» What is needed
Each line in the records below, from the one that contains "以前面试的时候，我经常会问面" to the one that contains "管理是也是一整套系统，中间包", should be reproduced exactly, the first and last included.

### Entries shown

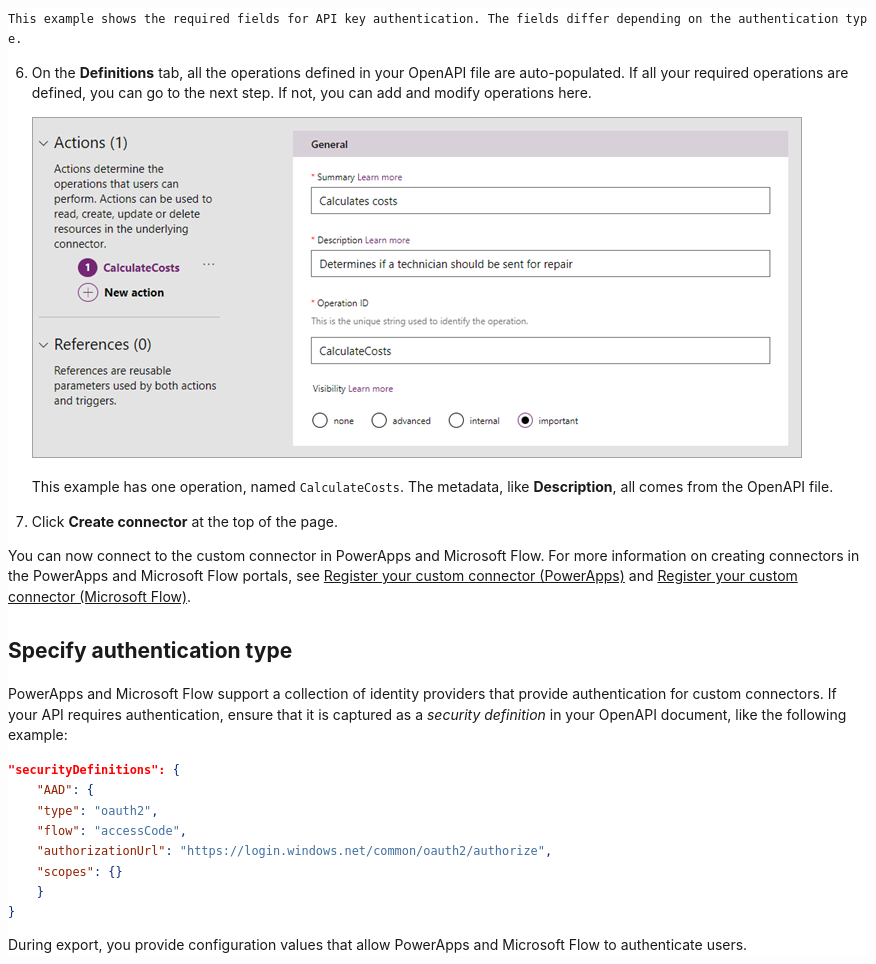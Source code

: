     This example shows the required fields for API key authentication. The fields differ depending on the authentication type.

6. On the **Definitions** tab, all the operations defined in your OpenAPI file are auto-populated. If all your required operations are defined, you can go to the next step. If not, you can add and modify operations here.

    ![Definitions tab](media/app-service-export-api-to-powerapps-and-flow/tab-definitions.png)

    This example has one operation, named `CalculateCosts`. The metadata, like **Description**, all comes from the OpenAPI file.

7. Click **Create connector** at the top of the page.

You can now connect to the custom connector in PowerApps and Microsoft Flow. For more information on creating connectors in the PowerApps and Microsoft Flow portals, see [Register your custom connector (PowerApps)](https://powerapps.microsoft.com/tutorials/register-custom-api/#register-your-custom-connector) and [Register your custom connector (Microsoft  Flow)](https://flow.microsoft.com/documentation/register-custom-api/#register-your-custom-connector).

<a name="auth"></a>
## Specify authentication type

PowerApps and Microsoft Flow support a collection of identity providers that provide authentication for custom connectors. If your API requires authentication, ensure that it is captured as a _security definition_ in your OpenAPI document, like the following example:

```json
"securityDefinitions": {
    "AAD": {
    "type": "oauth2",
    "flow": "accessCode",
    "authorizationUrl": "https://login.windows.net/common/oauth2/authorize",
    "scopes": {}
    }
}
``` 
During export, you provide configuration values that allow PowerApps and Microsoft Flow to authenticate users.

######
### Entries shown

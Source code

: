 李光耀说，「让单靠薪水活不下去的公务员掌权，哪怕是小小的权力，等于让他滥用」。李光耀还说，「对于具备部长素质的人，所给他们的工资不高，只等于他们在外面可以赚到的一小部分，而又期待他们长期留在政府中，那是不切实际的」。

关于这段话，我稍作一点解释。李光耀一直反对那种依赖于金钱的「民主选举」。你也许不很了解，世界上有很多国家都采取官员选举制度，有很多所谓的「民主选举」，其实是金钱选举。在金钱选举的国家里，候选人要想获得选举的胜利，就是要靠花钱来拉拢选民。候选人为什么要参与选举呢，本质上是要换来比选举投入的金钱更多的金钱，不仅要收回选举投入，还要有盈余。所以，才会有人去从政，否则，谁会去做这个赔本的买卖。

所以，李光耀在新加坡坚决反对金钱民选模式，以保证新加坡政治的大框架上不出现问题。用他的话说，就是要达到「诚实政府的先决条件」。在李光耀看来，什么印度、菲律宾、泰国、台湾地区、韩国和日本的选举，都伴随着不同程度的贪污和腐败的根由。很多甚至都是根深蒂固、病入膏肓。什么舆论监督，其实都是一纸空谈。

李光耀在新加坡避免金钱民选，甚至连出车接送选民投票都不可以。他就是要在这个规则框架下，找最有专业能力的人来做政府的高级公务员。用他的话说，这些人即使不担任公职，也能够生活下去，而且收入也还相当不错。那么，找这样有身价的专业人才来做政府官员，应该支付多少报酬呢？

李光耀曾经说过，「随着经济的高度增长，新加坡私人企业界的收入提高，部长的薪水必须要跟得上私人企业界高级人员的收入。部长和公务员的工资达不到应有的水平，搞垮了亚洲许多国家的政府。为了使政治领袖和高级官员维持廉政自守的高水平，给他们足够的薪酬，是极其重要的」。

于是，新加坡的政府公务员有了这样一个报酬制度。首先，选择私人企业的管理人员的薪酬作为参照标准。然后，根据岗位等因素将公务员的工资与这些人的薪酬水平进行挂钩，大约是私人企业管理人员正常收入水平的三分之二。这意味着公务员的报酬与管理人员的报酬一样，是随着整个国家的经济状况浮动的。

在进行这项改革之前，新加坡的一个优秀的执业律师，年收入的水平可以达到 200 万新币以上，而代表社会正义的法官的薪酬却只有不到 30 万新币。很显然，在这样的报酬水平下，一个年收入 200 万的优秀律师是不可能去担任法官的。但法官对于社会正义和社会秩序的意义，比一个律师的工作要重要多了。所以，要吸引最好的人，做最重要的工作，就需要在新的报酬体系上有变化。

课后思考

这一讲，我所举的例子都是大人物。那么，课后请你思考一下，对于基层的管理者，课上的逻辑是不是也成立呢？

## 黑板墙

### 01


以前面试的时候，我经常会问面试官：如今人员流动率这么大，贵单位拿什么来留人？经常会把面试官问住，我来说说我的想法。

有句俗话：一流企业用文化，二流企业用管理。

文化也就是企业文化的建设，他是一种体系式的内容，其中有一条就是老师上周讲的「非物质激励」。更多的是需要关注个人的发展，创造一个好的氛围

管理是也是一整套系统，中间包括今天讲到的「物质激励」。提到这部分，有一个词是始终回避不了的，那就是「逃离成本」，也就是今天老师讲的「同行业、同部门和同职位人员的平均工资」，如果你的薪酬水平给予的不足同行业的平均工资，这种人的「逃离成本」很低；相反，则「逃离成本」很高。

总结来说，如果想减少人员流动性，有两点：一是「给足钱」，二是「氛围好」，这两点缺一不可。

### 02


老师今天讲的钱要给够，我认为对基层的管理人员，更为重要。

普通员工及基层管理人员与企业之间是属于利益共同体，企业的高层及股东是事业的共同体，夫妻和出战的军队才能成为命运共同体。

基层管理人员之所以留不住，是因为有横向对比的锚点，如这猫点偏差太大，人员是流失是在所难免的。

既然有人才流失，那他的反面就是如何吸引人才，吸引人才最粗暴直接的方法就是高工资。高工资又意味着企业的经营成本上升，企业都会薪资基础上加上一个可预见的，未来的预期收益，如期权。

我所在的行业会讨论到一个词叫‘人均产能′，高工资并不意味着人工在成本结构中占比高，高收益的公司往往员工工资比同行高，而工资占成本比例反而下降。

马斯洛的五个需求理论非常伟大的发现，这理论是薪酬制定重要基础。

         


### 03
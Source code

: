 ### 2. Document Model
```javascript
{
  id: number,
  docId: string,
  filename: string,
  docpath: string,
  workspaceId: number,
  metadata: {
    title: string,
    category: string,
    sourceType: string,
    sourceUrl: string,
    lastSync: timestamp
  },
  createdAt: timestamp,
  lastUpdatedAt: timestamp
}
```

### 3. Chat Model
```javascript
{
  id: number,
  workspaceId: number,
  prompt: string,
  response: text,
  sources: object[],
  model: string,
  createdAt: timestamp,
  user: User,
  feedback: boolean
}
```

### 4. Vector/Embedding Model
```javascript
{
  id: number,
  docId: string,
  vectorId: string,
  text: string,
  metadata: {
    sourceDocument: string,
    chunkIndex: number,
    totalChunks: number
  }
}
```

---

######

» Answer to this problem
以前面试的时候，我经常会问面试官：如今人员流动率这么大，贵单位拿什么来留人？经常会把面试官问住，我来说说我的想法。

有句俗话：一流企业用文化，二流企业用管理。

文化也就是企业文化的建设，他是一种体系式的内容，其中有一条就是老师上周讲的「非物质激励」。更多的是需要关注个人的发展，创造一个好的氛围

管理是也是一整套系统，中间包括今天讲到的「物质激励」。提到这部分，有一个词是始终回避不了的，那就是「逃离成本」，也就是今天老师讲的「同行业、同部门和同职位人员的平均工资」，如果你的薪酬水平给予的不足同行业的平均工资，这种人的「逃离成本」很低；相反，则「逃离成本」很高。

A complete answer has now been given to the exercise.